→ PROBLEM DESCRIPTION
Nothing outside the range is wanted. Repeat exactly the lines below from the one with "of atoms comprising" through the one with "semi-conductors in the".

___ PROVIDED RECORDS ___

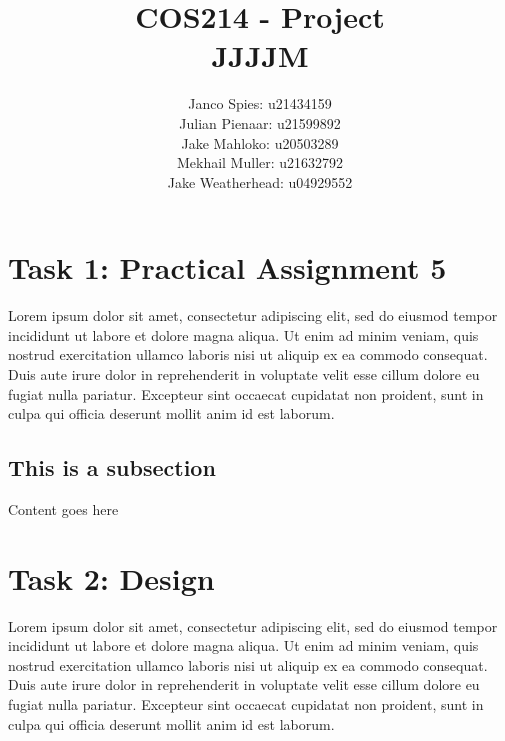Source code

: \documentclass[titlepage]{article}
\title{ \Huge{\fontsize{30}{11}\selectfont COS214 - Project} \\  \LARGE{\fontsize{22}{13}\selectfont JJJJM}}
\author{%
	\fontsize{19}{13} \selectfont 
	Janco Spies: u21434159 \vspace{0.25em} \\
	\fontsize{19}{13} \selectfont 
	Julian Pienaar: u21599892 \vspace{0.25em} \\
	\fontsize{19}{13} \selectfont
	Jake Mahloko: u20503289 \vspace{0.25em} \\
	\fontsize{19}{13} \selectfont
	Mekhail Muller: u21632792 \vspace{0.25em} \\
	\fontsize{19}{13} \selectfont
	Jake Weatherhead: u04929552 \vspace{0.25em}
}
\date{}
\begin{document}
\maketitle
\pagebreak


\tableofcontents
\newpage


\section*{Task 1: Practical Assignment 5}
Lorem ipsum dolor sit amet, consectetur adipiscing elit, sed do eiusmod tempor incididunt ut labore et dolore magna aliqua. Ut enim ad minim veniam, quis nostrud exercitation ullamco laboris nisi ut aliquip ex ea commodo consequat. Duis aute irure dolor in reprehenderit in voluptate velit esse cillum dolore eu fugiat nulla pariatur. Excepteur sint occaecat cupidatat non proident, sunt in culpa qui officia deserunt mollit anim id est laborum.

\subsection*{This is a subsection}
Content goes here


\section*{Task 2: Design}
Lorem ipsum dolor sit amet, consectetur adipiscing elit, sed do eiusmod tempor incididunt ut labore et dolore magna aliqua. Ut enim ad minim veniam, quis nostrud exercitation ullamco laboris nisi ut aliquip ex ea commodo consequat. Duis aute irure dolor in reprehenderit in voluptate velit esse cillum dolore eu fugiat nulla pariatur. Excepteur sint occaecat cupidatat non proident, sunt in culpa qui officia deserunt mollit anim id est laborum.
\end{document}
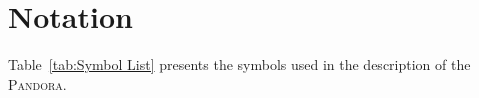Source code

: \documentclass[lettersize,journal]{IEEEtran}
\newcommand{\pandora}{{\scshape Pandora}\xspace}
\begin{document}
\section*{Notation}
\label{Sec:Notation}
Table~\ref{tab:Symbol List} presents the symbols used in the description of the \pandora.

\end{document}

___
___ PROVIDED RECORDS ___

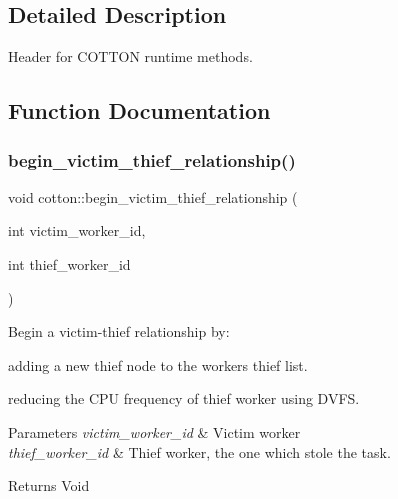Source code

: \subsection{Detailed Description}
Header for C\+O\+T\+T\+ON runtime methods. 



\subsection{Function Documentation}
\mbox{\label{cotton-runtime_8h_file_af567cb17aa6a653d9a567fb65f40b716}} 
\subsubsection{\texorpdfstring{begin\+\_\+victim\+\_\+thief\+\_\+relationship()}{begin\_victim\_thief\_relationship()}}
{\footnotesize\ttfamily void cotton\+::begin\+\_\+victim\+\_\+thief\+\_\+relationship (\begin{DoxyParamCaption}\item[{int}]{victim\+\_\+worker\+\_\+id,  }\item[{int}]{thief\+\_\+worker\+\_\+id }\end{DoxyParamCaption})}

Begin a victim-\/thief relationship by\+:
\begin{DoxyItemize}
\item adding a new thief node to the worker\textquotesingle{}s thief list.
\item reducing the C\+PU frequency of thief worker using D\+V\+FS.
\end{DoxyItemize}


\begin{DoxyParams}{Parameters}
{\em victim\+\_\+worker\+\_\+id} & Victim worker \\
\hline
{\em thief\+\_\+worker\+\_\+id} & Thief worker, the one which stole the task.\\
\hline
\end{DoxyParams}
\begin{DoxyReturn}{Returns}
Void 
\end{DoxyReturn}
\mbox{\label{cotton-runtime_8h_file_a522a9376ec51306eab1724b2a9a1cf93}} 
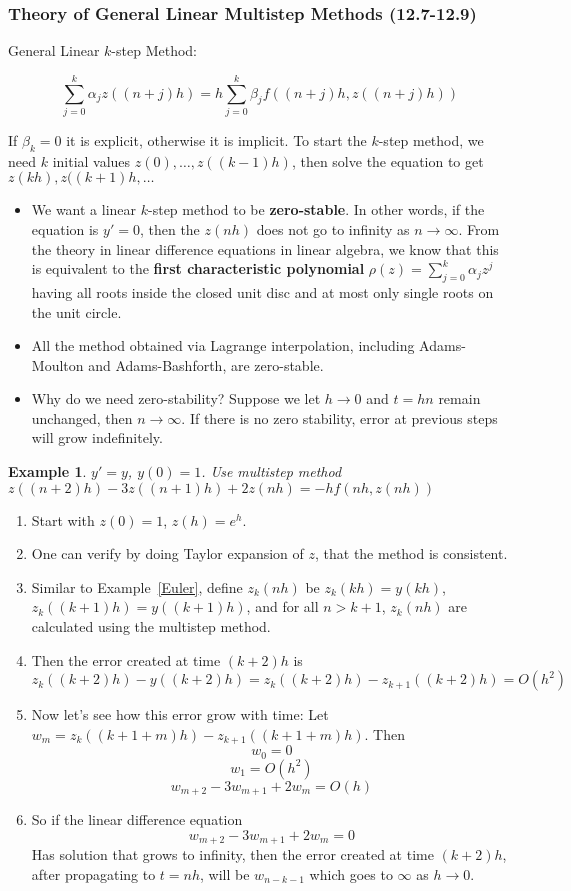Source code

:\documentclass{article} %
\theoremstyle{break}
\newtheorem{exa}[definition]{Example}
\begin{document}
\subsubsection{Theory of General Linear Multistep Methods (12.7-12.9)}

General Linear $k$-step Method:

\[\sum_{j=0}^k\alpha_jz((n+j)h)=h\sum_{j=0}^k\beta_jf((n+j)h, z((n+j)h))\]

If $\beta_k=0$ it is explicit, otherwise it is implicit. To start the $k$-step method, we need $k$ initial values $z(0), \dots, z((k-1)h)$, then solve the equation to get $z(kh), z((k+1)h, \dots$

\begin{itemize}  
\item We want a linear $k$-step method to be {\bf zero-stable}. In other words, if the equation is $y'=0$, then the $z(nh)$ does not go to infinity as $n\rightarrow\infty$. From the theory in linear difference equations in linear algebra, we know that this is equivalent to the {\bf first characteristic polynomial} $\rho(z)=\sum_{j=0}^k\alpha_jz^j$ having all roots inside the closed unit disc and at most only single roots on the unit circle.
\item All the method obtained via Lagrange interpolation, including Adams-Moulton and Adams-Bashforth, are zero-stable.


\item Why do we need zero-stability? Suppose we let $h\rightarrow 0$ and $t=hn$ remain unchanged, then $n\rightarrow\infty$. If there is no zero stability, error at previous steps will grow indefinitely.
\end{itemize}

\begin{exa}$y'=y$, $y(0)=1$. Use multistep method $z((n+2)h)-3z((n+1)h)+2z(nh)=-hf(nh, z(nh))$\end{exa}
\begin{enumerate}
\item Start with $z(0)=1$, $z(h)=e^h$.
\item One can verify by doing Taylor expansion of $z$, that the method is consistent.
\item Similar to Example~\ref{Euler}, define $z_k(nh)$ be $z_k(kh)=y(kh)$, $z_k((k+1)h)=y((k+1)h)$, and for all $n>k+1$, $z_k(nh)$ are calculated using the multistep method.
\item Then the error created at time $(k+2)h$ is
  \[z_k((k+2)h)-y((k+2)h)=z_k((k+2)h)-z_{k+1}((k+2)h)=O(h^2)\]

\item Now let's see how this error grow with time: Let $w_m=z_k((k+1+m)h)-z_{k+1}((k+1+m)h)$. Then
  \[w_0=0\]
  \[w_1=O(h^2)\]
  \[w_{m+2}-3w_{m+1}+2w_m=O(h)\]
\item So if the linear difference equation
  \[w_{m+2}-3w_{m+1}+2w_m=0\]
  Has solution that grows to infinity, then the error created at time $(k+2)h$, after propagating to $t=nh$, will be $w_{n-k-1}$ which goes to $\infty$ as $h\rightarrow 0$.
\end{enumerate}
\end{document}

___
___ PROVIDED RECORDS ___

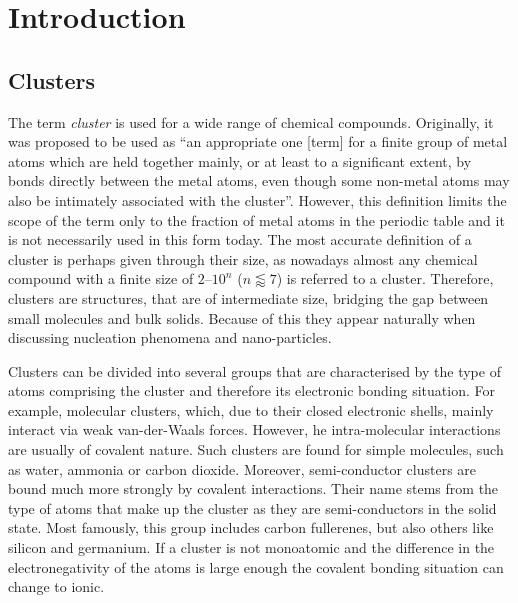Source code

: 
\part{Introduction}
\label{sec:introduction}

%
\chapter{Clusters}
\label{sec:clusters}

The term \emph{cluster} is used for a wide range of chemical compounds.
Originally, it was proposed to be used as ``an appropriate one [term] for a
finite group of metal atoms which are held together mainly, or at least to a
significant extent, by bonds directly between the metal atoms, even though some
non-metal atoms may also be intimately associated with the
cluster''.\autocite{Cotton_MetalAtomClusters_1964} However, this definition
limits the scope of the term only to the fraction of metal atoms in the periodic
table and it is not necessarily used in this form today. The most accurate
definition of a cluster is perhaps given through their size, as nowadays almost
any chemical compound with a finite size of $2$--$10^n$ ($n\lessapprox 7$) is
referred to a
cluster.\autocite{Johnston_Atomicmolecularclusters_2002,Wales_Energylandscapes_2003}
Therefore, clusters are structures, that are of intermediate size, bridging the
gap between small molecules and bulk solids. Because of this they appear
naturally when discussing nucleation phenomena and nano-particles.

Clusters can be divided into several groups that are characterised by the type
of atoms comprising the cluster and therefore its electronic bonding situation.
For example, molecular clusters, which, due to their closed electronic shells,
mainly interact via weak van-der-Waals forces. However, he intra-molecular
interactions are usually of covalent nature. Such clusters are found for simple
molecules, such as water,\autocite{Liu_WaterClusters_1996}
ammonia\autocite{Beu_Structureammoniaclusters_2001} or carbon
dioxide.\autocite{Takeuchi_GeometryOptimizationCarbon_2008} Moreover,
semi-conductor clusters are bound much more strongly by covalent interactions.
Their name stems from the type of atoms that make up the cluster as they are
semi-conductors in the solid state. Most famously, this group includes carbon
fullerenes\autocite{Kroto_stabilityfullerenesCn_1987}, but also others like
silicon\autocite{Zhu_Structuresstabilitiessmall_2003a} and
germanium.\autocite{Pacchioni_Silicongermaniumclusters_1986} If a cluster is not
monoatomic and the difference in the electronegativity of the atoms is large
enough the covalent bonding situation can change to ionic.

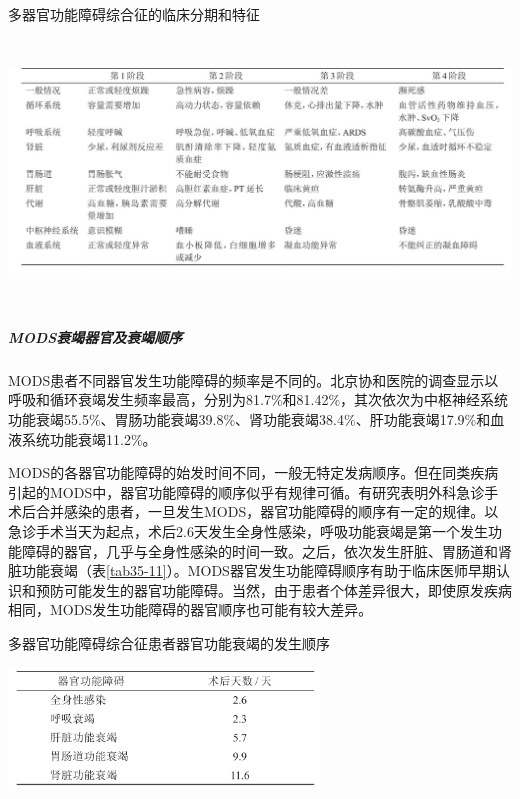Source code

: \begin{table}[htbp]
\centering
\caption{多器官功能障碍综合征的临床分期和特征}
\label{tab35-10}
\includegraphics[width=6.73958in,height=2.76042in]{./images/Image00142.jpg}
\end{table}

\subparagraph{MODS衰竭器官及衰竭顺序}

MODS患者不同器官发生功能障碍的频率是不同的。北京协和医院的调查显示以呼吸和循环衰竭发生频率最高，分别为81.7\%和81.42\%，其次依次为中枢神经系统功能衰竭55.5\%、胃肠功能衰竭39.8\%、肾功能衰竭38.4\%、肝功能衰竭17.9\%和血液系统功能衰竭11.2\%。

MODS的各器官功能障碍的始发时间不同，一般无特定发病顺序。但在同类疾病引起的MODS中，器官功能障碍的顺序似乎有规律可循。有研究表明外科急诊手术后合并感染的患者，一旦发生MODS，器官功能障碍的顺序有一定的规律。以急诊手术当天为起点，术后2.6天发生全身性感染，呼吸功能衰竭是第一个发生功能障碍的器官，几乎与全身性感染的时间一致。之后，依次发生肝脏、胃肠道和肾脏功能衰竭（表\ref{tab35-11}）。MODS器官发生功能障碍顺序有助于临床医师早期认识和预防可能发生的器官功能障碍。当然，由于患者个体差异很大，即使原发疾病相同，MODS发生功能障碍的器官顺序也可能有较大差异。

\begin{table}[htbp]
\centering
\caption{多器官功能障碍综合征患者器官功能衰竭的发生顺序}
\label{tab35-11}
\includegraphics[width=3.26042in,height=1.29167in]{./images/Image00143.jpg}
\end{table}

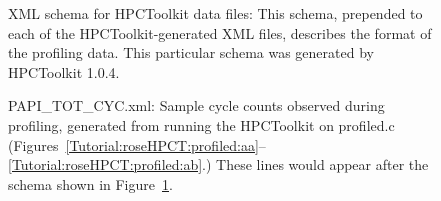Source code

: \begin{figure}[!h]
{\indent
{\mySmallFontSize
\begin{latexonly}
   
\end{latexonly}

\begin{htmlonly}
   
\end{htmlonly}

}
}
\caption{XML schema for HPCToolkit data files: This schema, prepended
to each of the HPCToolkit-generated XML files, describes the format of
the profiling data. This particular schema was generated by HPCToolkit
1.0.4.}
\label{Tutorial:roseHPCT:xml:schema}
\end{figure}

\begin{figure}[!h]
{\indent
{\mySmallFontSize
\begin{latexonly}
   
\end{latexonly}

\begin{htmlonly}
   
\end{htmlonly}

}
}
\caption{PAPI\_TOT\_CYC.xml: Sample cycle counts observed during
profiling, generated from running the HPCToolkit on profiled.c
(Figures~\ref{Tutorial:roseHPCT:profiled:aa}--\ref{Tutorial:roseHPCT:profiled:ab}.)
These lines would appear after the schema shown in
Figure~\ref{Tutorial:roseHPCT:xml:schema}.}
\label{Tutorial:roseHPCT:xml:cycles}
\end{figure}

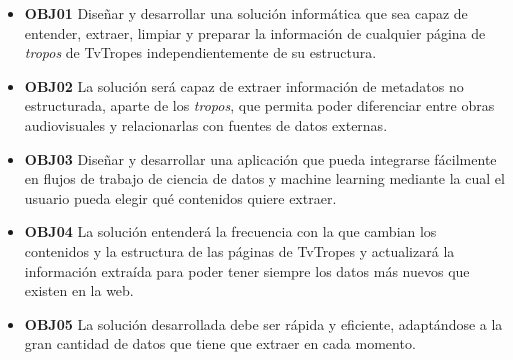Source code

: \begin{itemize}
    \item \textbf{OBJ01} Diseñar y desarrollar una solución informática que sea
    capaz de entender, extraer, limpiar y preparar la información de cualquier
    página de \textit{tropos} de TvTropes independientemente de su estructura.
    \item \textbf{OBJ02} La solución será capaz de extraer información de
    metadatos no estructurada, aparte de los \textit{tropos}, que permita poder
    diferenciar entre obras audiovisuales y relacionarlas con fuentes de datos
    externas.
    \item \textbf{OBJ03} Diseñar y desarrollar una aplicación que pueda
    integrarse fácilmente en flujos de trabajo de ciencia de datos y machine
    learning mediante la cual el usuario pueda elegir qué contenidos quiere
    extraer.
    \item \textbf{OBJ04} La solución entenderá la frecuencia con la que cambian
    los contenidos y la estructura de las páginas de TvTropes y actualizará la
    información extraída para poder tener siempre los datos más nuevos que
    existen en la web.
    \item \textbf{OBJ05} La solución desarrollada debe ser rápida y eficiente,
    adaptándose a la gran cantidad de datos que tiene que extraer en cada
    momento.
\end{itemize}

___

→ REPLY TO THE EXERCISE
of atoms comprising the cluster and therefore its electronic bonding situation.
For example, molecular clusters, which, due to their closed electronic shells,
mainly interact via weak van-der-Waals forces. However, he intra-molecular
interactions are usually of covalent nature. Such clusters are found for simple
molecules, such as water,\autocite{Liu_WaterClusters_1996}
ammonia\autocite{Beu_Structureammoniaclusters_2001} or carbon
dioxide.\autocite{Takeuchi_GeometryOptimizationCarbon_2008} Moreover,
semi-conductor clusters are bound much more strongly by covalent interactions.
Their name stems from the type of atoms that make up the cluster as they are
semi-conductors in the solid state. Most famously, this group includes carbon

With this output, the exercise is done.